A Master-Equation Reduction of the SGP4 Propagator from TLE to Topocentric Look Angle

Abstract

I present a fully expanded derivation of the Simplified General Perturbations 4 (SGP4) propagator as it appears in a working surveillance pipeline that ingests Two-Line Element (TLE) sets, propagates each catalog object, and reduces the result to topocentric azimuth and elevation at a fixed ground station. The classical SGP4 model is well documented in *Spacetrack Report No. 3* and in Vallado's revisitation, but the published descriptions are organized around a Fortran reference implementation, which obscures the algebraic structure of the propagator. I rewrite the entire chain as a sequence of seven composable operators, each with an explicit input and output signature, and I collapse the chain into a single boxed master equation per satellite. I also derive a compact implicit-triplet form, a Lyddane Kepler equation followed by a perturbed radius and a three-axis rotation, that is more tractable for inspection and debugging than the operator chain.

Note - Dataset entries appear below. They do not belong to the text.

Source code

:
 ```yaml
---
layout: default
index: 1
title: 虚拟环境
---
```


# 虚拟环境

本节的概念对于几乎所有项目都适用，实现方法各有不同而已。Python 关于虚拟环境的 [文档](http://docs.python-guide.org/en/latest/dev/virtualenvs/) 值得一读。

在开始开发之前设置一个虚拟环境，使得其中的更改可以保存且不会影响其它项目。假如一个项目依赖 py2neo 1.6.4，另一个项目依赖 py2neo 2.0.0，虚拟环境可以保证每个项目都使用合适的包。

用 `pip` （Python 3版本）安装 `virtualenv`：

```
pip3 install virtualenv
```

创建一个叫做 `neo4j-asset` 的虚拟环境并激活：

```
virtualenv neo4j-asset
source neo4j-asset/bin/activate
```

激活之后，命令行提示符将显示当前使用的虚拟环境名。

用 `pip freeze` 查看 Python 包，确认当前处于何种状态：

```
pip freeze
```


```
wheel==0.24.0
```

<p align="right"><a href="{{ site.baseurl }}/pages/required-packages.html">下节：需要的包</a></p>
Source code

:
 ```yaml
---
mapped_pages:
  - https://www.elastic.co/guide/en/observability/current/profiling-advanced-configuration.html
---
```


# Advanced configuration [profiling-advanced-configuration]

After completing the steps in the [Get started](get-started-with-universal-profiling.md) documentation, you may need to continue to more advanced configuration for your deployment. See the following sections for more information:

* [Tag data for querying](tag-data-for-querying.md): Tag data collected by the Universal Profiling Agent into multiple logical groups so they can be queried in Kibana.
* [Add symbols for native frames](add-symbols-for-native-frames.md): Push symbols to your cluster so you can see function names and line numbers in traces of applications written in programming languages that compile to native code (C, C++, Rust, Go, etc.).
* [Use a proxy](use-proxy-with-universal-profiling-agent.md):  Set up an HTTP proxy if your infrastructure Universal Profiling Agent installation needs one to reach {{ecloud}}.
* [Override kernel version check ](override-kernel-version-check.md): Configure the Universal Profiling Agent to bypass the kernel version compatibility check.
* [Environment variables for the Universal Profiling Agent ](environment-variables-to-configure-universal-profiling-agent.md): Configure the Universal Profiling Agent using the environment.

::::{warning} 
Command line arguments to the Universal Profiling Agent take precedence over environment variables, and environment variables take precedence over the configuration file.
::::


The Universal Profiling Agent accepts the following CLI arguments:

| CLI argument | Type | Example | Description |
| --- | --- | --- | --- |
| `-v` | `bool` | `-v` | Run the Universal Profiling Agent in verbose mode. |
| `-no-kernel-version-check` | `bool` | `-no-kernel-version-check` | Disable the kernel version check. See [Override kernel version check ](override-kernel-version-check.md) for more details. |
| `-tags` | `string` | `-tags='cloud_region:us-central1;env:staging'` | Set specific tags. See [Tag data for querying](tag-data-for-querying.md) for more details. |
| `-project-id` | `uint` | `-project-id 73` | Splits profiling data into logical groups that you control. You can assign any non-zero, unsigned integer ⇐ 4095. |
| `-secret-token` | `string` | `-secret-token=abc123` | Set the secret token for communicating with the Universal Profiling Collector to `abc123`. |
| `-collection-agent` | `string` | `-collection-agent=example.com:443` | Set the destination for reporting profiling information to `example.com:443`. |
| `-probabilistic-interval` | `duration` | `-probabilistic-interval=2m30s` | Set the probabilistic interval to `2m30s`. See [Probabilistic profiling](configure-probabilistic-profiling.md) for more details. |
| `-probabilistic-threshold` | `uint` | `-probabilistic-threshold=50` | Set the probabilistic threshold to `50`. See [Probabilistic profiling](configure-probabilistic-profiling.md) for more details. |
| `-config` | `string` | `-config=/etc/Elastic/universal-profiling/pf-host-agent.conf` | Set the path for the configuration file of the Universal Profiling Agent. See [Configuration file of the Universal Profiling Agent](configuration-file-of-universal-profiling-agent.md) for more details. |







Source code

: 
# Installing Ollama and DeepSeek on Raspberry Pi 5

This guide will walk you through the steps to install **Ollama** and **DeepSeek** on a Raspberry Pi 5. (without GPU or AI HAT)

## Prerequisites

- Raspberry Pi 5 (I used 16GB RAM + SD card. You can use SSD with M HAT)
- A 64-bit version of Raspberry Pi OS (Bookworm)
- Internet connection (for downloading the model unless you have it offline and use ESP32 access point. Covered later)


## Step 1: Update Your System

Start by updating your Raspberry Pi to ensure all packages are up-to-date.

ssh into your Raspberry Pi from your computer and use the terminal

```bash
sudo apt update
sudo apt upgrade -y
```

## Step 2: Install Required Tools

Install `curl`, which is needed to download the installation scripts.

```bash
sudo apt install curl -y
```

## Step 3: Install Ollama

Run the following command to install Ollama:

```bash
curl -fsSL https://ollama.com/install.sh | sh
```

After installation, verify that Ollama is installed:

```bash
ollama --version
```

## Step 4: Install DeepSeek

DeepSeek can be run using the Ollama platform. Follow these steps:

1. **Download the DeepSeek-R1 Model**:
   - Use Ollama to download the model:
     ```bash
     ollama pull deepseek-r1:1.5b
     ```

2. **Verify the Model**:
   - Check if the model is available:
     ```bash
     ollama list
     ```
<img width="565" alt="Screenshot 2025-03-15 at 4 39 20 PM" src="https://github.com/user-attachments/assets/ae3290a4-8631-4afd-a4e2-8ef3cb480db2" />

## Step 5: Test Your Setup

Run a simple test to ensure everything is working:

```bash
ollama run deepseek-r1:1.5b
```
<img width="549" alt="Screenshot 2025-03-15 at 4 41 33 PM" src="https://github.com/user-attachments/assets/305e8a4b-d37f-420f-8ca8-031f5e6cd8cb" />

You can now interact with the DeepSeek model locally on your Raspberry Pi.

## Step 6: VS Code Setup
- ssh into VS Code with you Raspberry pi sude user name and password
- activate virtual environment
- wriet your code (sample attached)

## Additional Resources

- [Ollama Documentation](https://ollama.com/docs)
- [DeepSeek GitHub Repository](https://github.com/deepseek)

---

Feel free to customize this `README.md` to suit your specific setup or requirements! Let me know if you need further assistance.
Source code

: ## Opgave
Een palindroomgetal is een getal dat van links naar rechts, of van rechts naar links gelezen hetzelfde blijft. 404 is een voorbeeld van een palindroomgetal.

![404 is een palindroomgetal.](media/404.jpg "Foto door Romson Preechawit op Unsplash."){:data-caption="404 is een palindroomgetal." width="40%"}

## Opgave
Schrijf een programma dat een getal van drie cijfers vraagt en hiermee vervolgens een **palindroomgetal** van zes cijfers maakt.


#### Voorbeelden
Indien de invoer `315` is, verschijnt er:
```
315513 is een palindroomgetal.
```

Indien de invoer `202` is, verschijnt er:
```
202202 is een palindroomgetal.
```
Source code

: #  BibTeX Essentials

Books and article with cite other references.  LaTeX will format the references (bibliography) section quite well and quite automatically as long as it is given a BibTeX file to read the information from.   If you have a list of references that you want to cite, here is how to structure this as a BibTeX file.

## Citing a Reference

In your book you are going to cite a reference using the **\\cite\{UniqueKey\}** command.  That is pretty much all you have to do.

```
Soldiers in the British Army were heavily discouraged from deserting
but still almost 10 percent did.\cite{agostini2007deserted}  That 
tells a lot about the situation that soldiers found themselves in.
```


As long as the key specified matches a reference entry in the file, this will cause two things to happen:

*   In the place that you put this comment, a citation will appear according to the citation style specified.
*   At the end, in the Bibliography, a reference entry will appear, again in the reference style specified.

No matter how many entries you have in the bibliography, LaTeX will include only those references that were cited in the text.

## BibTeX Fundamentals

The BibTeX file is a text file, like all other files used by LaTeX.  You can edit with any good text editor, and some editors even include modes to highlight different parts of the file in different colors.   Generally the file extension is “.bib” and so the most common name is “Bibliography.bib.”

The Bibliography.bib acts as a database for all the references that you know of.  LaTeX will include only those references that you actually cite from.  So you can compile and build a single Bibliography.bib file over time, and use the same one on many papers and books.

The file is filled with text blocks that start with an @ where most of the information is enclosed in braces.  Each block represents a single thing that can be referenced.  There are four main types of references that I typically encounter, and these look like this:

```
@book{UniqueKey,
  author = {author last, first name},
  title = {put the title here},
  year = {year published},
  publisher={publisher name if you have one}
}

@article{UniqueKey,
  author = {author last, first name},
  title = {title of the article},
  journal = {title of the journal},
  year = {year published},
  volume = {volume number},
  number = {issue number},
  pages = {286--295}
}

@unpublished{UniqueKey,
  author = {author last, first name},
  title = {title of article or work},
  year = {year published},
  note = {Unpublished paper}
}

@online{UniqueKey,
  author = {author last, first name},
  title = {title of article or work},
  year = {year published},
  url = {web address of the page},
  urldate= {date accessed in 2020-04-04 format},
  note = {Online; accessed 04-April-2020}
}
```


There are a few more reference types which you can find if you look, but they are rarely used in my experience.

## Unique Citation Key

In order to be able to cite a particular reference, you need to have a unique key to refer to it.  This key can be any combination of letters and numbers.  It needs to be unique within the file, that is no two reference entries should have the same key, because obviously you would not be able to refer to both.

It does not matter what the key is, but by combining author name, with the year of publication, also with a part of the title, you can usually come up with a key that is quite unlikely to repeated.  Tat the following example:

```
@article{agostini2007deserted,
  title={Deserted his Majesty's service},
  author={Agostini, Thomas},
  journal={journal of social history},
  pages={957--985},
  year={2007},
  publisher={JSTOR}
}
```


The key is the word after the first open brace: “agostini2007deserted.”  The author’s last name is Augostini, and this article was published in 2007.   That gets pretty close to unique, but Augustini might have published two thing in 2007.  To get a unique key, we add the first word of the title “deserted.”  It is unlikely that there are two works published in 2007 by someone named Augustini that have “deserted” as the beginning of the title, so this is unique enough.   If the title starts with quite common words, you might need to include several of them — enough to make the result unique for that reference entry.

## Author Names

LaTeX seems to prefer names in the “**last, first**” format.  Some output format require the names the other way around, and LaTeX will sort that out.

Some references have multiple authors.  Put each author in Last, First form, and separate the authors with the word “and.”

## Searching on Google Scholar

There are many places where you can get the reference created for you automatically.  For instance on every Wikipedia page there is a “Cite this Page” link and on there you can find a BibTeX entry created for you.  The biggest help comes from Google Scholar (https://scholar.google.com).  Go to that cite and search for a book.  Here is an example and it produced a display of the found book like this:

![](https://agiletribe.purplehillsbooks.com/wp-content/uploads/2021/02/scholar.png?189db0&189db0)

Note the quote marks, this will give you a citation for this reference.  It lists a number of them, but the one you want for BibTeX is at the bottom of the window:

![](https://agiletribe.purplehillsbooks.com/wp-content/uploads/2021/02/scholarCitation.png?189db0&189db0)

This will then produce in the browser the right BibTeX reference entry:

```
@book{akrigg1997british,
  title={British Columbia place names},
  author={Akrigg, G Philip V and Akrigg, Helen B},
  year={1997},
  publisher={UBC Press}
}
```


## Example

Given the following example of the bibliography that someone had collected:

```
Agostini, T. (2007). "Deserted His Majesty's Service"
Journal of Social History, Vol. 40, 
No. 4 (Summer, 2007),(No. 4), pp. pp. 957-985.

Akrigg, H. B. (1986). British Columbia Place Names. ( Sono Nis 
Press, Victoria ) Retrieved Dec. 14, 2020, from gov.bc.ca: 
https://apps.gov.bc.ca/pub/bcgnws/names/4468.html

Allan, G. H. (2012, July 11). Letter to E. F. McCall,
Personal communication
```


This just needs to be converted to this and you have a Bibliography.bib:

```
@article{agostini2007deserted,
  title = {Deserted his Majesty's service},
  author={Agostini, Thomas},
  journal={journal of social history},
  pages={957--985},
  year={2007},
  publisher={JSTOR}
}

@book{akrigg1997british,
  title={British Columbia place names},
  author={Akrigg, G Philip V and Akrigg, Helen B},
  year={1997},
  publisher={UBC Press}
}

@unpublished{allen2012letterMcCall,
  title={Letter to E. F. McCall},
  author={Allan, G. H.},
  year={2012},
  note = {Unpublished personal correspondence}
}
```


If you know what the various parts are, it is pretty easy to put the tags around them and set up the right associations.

The topocentric reduction is treated as a separate composition layer: a sidereal rotation into the Earth-fixed frame, a difference against the ground-station vector, and a projection onto the local south-east-zenith basis. I conclude with a complete variable-accounting table classifying every named scalar in the pipeline as either an external driver (TLE-derived element, evaluation-time clock, or ground-station configuration), a hard-coded physical constant, or a derived intermediate. I validate the implementation against live observations from my own earth station in Austin, Texas, comparing predicted azimuth and elevation against observed pass geometry for a representative set of low-Earth-orbit satellites. The paper is intended as a self-contained reference for engineers implementing SGP4 from scratch and for analysts who need to audit an existing propagator at the equation level.